The transduction of the auditory signal is dependent on the flow of ions within the inner ear. We have generated mice deficient in NKCC1, an ion cotransporter that is thought to be involved in the secretion of K+ by the strial marginal cells. Inner ear histology revealed partial to almost total absence of the scala media and collapse of Reissners membrane. Ultrastructural analysis showed that Reissners membrane consists of 3-4 cell layers instead of the usual two, and a substance of unknown composition is present between Reissners membrane and underlying structures. Within the tunnel of Corti, hair cells and supporting cells were difficult to identify. The location of the tectorial membrane was altered, and a precipitate was observed surrounding it.

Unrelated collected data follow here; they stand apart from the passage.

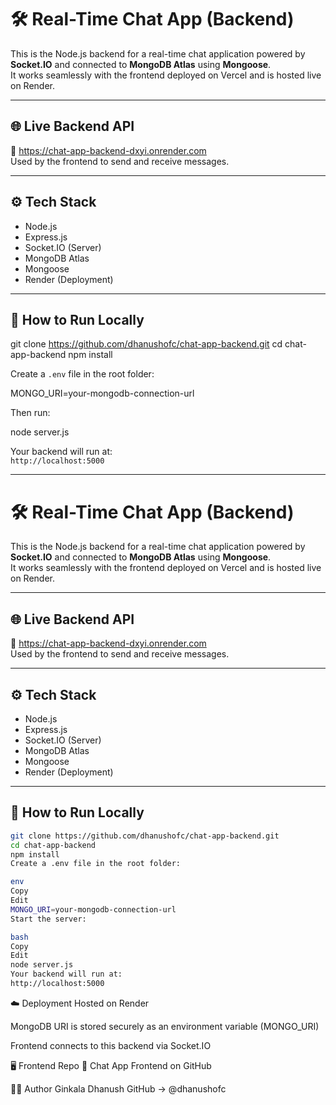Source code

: # 🛠️ Real-Time Chat App (Backend)

This is the Node.js backend for a real-time chat application powered by **Socket.IO** and connected to **MongoDB Atlas** using **Mongoose**.  
It works seamlessly with the frontend deployed on Vercel and is hosted live on Render.

---
## 🌐 Live Backend API

🔗 https://chat-app-backend-dxyi.onrender.com  
Used by the frontend to send and receive messages.

---
## ⚙️ Tech Stack

- Node.js  
- Express.js  
- Socket.IO (Server)  
- MongoDB Atlas  
- Mongoose  
- Render (Deployment)

---
## 🧪 How to Run Locally

git clone https://github.com/dhanushofc/chat-app-backend.git
cd chat-app-backend
npm install

Create a `.env` file in the root folder:

MONGO_URI=your-mongodb-connection-url

Then run:

node server.js

Your backend will run at:  
`http://localhost:5000`

---



# 🛠️ Real-Time Chat App (Backend)

This is the Node.js backend for a real-time chat application powered by **Socket.IO** and connected to **MongoDB Atlas** using **Mongoose**.  
It works seamlessly with the frontend deployed on Vercel and is hosted live on Render.

---

## 🌐 Live Backend API

🔗 https://chat-app-backend-dxyi.onrender.com  
Used by the frontend to send and receive messages.

---

## ⚙️ Tech Stack

- Node.js  
- Express.js  
- Socket.IO (Server)  
- MongoDB Atlas  
- Mongoose  
- Render (Deployment)

---

## 🧪 How to Run Locally

```bash
git clone https://github.com/dhanushofc/chat-app-backend.git
cd chat-app-backend
npm install
Create a .env file in the root folder:

env
Copy
Edit
MONGO_URI=your-mongodb-connection-url
Start the server:

bash
Copy
Edit
node server.js
Your backend will run at:
http://localhost:5000
```

☁️ Deployment
Hosted on Render

MongoDB URI is stored securely as an environment variable (MONGO_URI)

Frontend connects to this backend via Socket.IO

🖥️ Frontend Repo
🔗 Chat App Frontend on GitHub

👨‍💻 Author
Ginkala Dhanush
GitHub → @dhanushofc

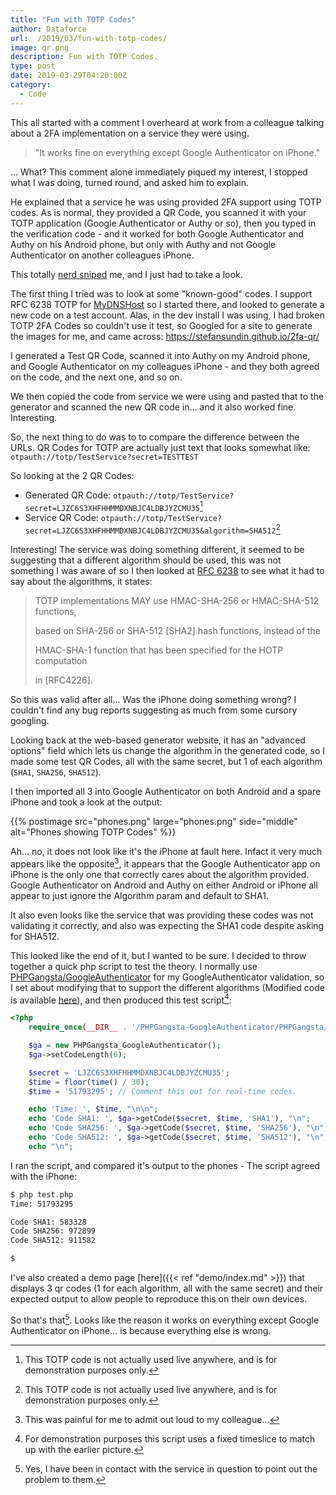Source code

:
 ```yaml
---
title: "Fun with TOTP Codes"
author: Dataforce
url:  /2019/03/fun-with-totp-codes/
image: qr.png
description: Fun with TOTP Codes.
type: post
date: 2019-03-29T04:20:00Z
category:
  - Code
---
```


This all started with a comment I overheard at work from a colleague talking about a 2FA implementation on a service they were using.

> "It works fine on everything except Google Authenticator on iPhone."

... What? This comment alone immediately piqued my interest, I stopped what I was doing, turned round, and asked him to explain.

He explained that a service he was using provided 2FA support using TOTP codes. As is normal, they provided a QR Code, you scanned it with your TOTP application (Google Authenticator or Authy or so), then you typed in the verification code - and it worked for both Google Authenticator and Authy on his Android phone, but only with Authy and not Google Authenticator on another colleagues iPhone.

This totally [nerd sniped](https://xkcd.com/356/) me, and I just had to take a look.

The first thing I tried was to look at some "known-good" codes. I support RFC 6238 TOTP for [MyDNSHost](https://mydnshost.co.uk) so I started there, and looked to generate a new code on a test account. Alas, in the dev install I was using, I had broken TOTP 2FA Codes so couldn't use it test, so Googled for a site to generate the images for me, and came across: https://stefansundin.github.io/2fa-qr/

I generated a Test QR Code, scanned it into Authy on my Android phone, and Google Authenticator on my colleagues iPhone - and they both agreed on the code, and the next one, and so on.

We then copied the code from service we were using and pasted that to the generator and scanned the new QR code in... and it also worked fine. Interesting.

So, the next thing to do was to to compare the difference between the URLs. QR Codes for TOTP are actually just text that looks somewhat like: `otpauth://totp/TestService?secret=TESTTEST`

So looking at the 2 QR Codes:

 - Generated QR Code: `otpauth://totp/TestService?secret=LJZC6S3XHFHHMMDXNBJC4LDBJYZCMU35`[^1]
 - Service QR Code: `otpauth://totp/TestService?secret=LJZC6S3XHFHHMMDXNBJC4LDBJYZCMU35&algorithm=SHA512`[^1]

Interesting! The service was doing something different, it seemed to be suggesting that a different algorithm should be used, this was not something I was aware of so I then looked at [RFC 6238](https://tools.ietf.org/html/rfc6238) to see what it had to say about the algorithms, it states:

> TOTP implementations MAY use HMAC-SHA-256 or HMAC-SHA-512 functions,
>
> based on SHA-256 or SHA-512 [SHA2] hash functions, instead of the
>
> HMAC-SHA-1 function that has been specified for the HOTP computation
>
> in [RFC4226].

So this was valid after all... Was the iPhone doing something wrong? I couldn't find any bug reports suggesting as much from some cursory googling.

Looking back at the web-based generator website, it has an "advanced options" field which lets us change the algorithm in the generated code, so I made some test QR Codes, all with the same secret, but 1 of each algorithm (`SHA1`, `SHA256`, `SHA512`).

I then imported all 3 into Google Authenticator on both Android and a spare iPhone and took a look at the output:

{{% postimage src="phones.png" large="phones.png" side="middle" alt="Phones showing TOTP Codes" %}}

Ah... no, it does not look like it's the iPhone at fault here. Infact it very much appears like the opposite[^2], it appears that the Google Authenticator app on iPhone is the only one that correctly cares about the algorithm provided. Google Authenticator on Android and Authy on either Android or iPhone all appear to just ignore the Algorithm param and default to SHA1.

It also even looks like the service that was providing these codes was not validating it correctly, and also was expecting the SHA1 code despite asking for SHA512.

This looked like the end of it, but I wanted to be sure. I decided to throw together a quick php script to test the theory. I normally use [PHPGangsta/GoogleAuthenticator](https://github.com/PHPGangsta/GoogleAuthenticator) for my GoogleAuthenticator validation, so I set about modifying that to support the different algorithms (Modified code is available [here](https://github.com/shanemcc/PHPGangsta-GoogleAuthenticator)), and then produced this test script[^3]:

```php
<?php
	require_once(__DIR__ . '/PHPGangsta-GoogleAuthenticator/PHPGangsta/GoogleAuthenticator.php');

	$ga = new PHPGangsta_GoogleAuthenticator();
	$ga->setCodeLength(6);

	$secret = 'LJZC6S3XHFHHMMDXNBJC4LDBJYZCMU35';
	$time = floor(time() / 30);
	$time = '51793295'; // Comment this out for real-time codes.

	echo 'Time: ', $time, "\n\n";
	echo 'Code SHA1: ', $ga->getCode($secret, $time, 'SHA1'), "\n";
	echo 'Code SHA256: ', $ga->getCode($secret, $time, 'SHA256'), "\n";
	echo 'Code SHA512: ', $ga->getCode($secret, $time, 'SHA512'), "\n";
	echo "\n";
```

I ran the script, and compared it's output to the phones - The script agreed with the iPhone:

```bash
$ php test.php
Time: 51793295

Code SHA1: 583328
Code SHA256: 972899
Code SHA512: 911582

$
```

I've also created a demo page [here]({{< ref "demo/index.md" >}}) that displays 3 qr codes (1 for each algorithm, all with the same secret) and their expected output to allow people to reproduce this on their own devices.

So that's that[^4]. Looks like the reason it works on everything except Google Authenticator on iPhone... is because everything else is wrong.

[^1]: This TOTP code is not actually used live anywhere, and is for demonstration purposes only.
[^2]: This was painful for me to admit out loud to my colleague...
[^3]: For demonstration purposes this script uses a fixed timeslice to match up with the earlier picture.
[^4]: Yes, I have been in contact with the service in question to point out the problem to them.
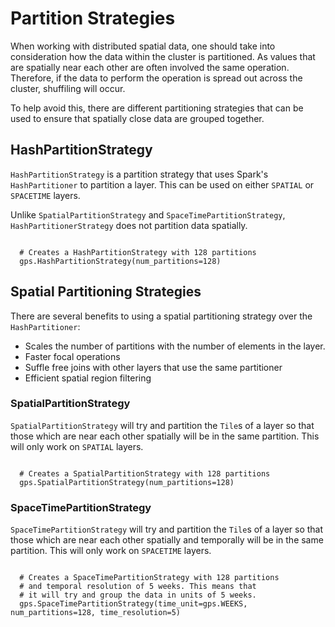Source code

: # Partition Strategies

When working with distributed spatial data, one should
take into consideration how the data within the cluster
is partitioned. As values that are spatially near each other
are often involved the same operation. Therefore, if the
data to perform the operation is spread out across the cluster,
shuffiling will occur.

To help avoid this, there are different partitioning
strategies that can be used to ensure that spatially
close data are grouped together.

## HashPartitionStrategy

`HashPartitionStrategy` is a partition strategy that uses Spark's
`HashPartitioner` to partition a layer. This can be used on either `SPATIAL`
or `SPACETIME` layers.

Unlike `SpatialPartitionStrategy` and `SpaceTimePartitionStrategy`,
`HashPartitionerStrategy` does not partition data spatially.

```python3

  # Creates a HashPartitionStrategy with 128 partitions
  gps.HashPartitionStrategy(num_partitions=128)
```

## Spatial Partitioning Strategies

There are several benefits to using a spatial partitioning strategy over the
`HashPartitioner`:

- Scales the number of partitions with the number of elements in the layer.
- Faster focal operations
- Suffle free joins with other layers that use the same partitioner
- Efficient spatial region filtering

### SpatialPartitionStrategy

`SpatialPartitionStrategy` will try and partition the `Tile`s of a layer so
that those which are near each other spatially will be in the same partition.
This will only work on `SPATIAL` layers.

```python3

  # Creates a SpatialPartitionStrategy with 128 partitions
  gps.SpatialPartitionStrategy(num_partitions=128)
```

### SpaceTimePartitionStrategy

`SpaceTimePartitionStrategy` will try and partition the `Tile`s of a layer
so that those which are near each other spatially and temporally will be in the
same partition.  This will only work on `SPACETIME` layers.

```python3

  # Creates a SpaceTimePartitionStrategy with 128 partitions
  # and temporal resolution of 5 weeks. This means that
  # it will try and group the data in units of 5 weeks.
  gps.SpaceTimePartitionStrategy(time_unit=gps.WEEKS, num_partitions=128, time_resolution=5)
```
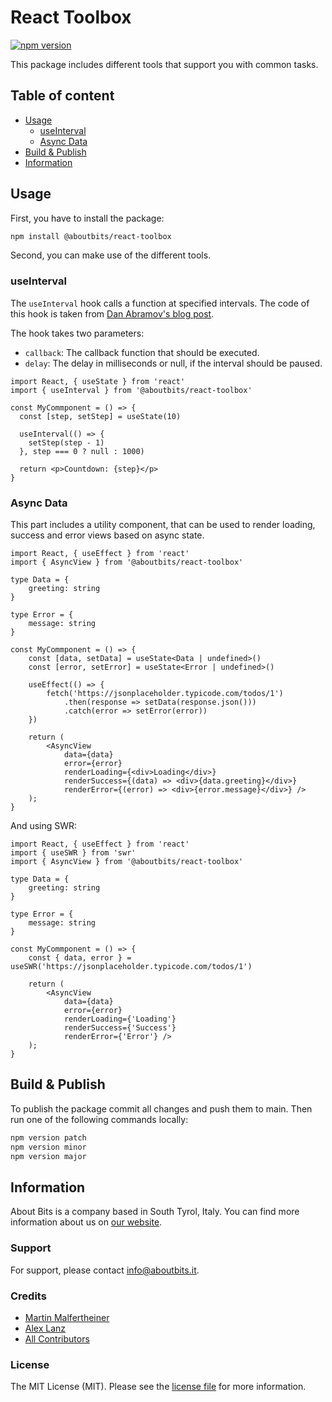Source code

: React Toolbox
=============

[![npm version](https://badge.fury.io/js/%40aboutbits%2Freact-toolbox.svg)](https://badge.fury.io/js/%40aboutbits%2Freact-toolbox)

This package includes different tools that support you with common tasks.

## Table of content

- [Usage](#usage)
  - [useInterval](#useinterval)
  - [Async Data](#async-data)
- [Build & Publish](#build--publish)
- [Information](#information)

## Usage

First, you have to install the package:

```bash
npm install @aboutbits/react-toolbox
```

Second, you can make use of the different tools.

### useInterval

The `useInterval` hook calls a function at specified intervals. The code of this hook is taken from [Dan Abramov's blog post](https://overreacted.io/making-setinterval-declarative-with-react-hooks/).

The hook takes two parameters:

- `callback`: The callback function that should be executed.
- `delay`: The delay in milliseconds or null, if the interval should be paused.

```tsx
import React, { useState } from 'react'
import { useInterval } from '@aboutbits/react-toolbox'

const MyCommponent = () => {
  const [step, setStep] = useState(10)
  
  useInterval(() => {
    setStep(step - 1)
  }, step === 0 ? null : 1000)

  return <p>Countdown: {step}</p>
}
``` 

### Async Data

This part includes a utility component, that can be used to render loading, success and error views based on async state.

```tsx
import React, { useEffect } from 'react'
import { AsyncView } from '@aboutbits/react-toolbox'

type Data = {
    greeting: string
}

type Error = {
    message: string
}

const MyCommponent = () => {
    const [data, setData] = useState<Data | undefined>()
    const [error, setError] = useState<Error | undefined>()

    useEffect(() => {
        fetch('https://jsonplaceholder.typicode.com/todos/1')
            .then(response => setData(response.json()))
            .catch(error => setError(error))
    })

    return (
        <AsyncView
            data={data}
            error={error}
            renderLoading={<div>Loading</div>}
            renderSuccess={(data) => <div>{data.greeting}</div>}
            renderError={(error) => <div>{error.message}</div>} />
    );
}
```

And using SWR:

```tsx
import React, { useEffect } from 'react'
import { useSWR } from 'swr'
import { AsyncView } from '@aboutbits/react-toolbox'

type Data = {
    greeting: string
}

type Error = {
    message: string
}

const MyCommponent = () => {
    const { data, error } = useSWR('https://jsonplaceholder.typicode.com/todos/1')
    
    return (
        <AsyncView
            data={data}
            error={error}
            renderLoading={'Loading'}
            renderSuccess={'Success'}
            renderError={'Error'} />
    );
}
``` 

## Build & Publish

To publish the package commit all changes and push them to main. Then run one of the following commands locally:

```bash
npm version patch
npm version minor
npm version major
```

## Information

About Bits is a company based in South Tyrol, Italy. You can find more information about us on [our website](https://aboutbits.it).

### Support

For support, please contact [info@aboutbits.it](mailto:info@aboutbits.it).

### Credits

- [Martin Malfertheiner](https://github.com/mmalfertheiner)
- [Alex Lanz](https://github.com/alexlanz)
- [All Contributors](../../contributors)

### License

The MIT License (MIT). Please see the [license file](license.md) for more information.
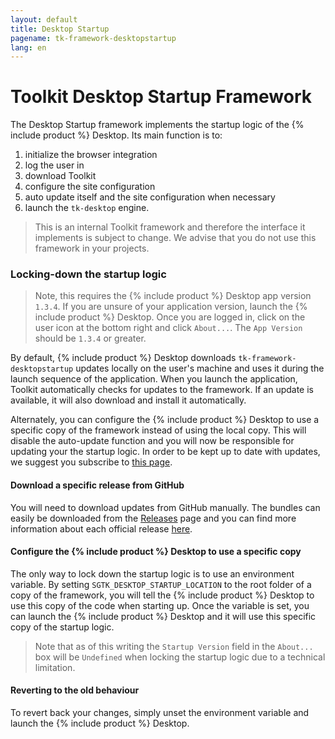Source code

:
 ```yaml
---
layout: default
title: Desktop Startup
pagename: tk-framework-desktopstartup
lang: en
---
```


# Toolkit Desktop Startup Framework
The Desktop Startup framework implements the startup logic of the {% include product %} Desktop. Its main function is to:

1. initialize the browser integration
2. log the user in
3. download Toolkit
4. configure the site configuration
5. auto update itself and the site configuration when necessary
6. launch the `tk-desktop` engine.

> This is an internal Toolkit framework and therefore the interface it implements is subject to change. We advise that you do not use this framework in your projects.

### Locking-down the startup logic

> Note, this requires the {% include product %} Desktop app version `1.3.4`. If you are unsure of your application version, launch the {% include product %} Desktop. Once you are logged in, click on the user icon at the bottom right and click `About...`. The `App Version` should be `1.3.4` or greater.

By default, {% include product %} Desktop downloads `tk-framework-desktopstartup` updates locally on the user's machine and uses it during the launch sequence of the application. When you launch the application, Toolkit automatically checks for updates to the framework. If an update is available, it will also download and install it automatically. 

Alternately, you can configure the {% include product %} Desktop to use a specific copy of the framework instead of using the local copy. This will disable the auto-update function and you will now be responsible for updating your the startup logic. In order to be kept up to date with updates, we suggest you subscribe to [this page](https://support.shotgunsoftware.com/entries/97454918).

#### Download a specific release from GitHub

You will need to download updates from GitHub manually. The bundles can easily be downloaded from the [Releases](https://github.com/shotgunsoftware/tk-framework-desktopstartup/releases) page and you can find more information about each official release [here](https://support.shotgunsoftware.com/entries/97454918#toc_release_notes).

#### Configure the {% include product %} Desktop to use a specific copy

The only way to lock down the startup logic is to use an environment variable. By setting `SGTK_DESKTOP_STARTUP_LOCATION` to the root folder of a copy of the framework, you will tell the {% include product %} Desktop to use this copy of the code when starting up. Once the variable is set, you can launch the {% include product %} Desktop and it will use this specific copy of the startup logic.

> Note that as of this writing the `Startup Version` field in the `About...` box will be `Undefined` when locking the startup logic due to a technical limitation.

#### Reverting to the old behaviour

To revert back your changes, simply unset the environment variable and launch the {% include product %} Desktop.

Severe structural defects were noted in the interdental cells and Boettcher cells, and mild defects were observed in the stria vascularis and in type II and type IV fibrocytes. The finding that major defects occur predominantly in cells that are not known to express NKCC1 suggests that loss of NKCC1 results in functional defects in cells expressing NKCC1 and a morphological effect on cell populations downstream in the proposed K+ recycling pathway.

Mice lacking NKCC1 are protected from development of bacteremia and hypothermic sepsis secondary to bacterial pneumonia.

The contribution of the Na+-K+-Cl− transporter (NKCC1) to fluid in ion transport and fluid secretion in the lung and in other secretory epithelia has been well established. Far less is known concerning the role of this cotransporter in the physiological response of the pulmonary system during acute inflammation. Here we show that mice lacking this transporter are protected against hypothermic sepsis and bacteremia developing as a result of Klebsiella pneumoniae infection in the lung. In contrast, this protection was not observed in NKCC1−/− mice with K. pneumoniae—induced peritonitis. Although overall recruitment of cells to the lungs was not altered, the number of cells present in the airways was increased in the NKCC1−/− animals. Despite this robust inflammatory response, the increase in vascular permeability observed in this acute inflammatory model was attenuated in the NKCC1−/− animals. Our studies suggest that NKCC1 plays a unique and untoward unrecognized role in acute inflammatory responses in the lung and that specific inhibition of this NKCC isoform could be beneficial in treatment of sepsis.